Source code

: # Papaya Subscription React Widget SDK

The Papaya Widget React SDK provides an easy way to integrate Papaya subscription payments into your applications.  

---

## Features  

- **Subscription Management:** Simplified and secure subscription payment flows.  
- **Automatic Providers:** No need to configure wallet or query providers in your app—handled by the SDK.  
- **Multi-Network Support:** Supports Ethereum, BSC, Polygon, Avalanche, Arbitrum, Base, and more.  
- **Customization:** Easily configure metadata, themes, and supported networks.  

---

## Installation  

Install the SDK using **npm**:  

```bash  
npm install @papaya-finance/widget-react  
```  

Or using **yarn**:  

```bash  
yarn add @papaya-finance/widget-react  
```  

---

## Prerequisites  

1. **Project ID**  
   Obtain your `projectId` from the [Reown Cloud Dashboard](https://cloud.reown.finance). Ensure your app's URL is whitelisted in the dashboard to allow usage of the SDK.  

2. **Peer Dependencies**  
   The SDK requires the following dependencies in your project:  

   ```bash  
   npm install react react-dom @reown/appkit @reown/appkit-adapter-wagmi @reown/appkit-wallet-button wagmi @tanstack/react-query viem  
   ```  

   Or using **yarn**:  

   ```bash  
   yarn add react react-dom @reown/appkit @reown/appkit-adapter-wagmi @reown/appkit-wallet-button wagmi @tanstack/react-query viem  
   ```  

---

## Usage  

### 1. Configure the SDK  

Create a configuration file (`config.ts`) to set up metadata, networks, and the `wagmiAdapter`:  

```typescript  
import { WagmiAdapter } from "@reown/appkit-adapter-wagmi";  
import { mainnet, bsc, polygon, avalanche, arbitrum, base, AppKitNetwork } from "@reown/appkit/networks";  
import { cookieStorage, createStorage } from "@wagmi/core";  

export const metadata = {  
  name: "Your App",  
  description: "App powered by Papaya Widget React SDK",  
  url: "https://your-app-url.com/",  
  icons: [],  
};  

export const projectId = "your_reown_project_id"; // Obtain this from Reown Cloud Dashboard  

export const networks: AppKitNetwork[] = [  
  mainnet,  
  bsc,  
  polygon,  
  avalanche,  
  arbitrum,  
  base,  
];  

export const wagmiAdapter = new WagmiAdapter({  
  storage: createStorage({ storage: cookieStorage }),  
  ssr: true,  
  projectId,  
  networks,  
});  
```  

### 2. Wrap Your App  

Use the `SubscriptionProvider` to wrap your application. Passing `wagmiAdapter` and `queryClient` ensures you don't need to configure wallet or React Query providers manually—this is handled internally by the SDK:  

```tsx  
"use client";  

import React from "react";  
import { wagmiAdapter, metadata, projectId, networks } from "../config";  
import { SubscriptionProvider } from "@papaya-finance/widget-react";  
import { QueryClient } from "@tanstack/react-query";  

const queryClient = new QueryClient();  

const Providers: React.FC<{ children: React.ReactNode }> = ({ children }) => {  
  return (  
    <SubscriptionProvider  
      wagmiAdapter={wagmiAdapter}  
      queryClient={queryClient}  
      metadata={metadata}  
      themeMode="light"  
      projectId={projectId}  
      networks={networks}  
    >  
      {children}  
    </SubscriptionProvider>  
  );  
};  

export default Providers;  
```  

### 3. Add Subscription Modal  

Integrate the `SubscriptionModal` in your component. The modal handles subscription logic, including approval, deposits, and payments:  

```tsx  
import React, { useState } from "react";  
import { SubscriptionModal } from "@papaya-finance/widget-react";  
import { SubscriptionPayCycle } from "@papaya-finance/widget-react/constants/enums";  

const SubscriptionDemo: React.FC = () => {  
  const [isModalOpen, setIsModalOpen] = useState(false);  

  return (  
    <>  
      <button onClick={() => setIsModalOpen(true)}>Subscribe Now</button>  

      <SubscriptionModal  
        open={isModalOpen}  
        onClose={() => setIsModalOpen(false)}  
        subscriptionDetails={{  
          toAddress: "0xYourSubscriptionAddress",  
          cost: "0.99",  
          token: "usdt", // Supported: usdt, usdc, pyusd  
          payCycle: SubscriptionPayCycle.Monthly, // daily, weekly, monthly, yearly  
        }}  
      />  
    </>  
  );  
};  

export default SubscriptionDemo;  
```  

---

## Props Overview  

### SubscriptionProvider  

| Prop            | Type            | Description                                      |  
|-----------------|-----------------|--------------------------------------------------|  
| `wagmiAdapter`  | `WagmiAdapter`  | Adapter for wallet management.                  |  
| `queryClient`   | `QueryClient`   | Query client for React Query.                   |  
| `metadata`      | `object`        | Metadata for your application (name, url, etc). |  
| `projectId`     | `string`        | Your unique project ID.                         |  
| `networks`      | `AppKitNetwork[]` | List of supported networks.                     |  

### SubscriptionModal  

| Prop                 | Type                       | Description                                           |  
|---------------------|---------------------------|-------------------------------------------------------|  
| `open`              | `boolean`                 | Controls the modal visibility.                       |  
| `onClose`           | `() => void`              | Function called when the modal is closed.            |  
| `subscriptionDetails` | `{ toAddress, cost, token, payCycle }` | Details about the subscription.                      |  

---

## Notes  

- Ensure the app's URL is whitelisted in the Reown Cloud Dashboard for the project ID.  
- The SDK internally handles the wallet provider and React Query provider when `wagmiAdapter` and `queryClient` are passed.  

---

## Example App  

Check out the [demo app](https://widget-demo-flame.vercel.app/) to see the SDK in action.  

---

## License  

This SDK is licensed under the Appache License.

EXERCISE | Only a number is expected in reply: how many lines of the entries hold the word "button"?

ANSWER FOR THIS EXERCISE | 3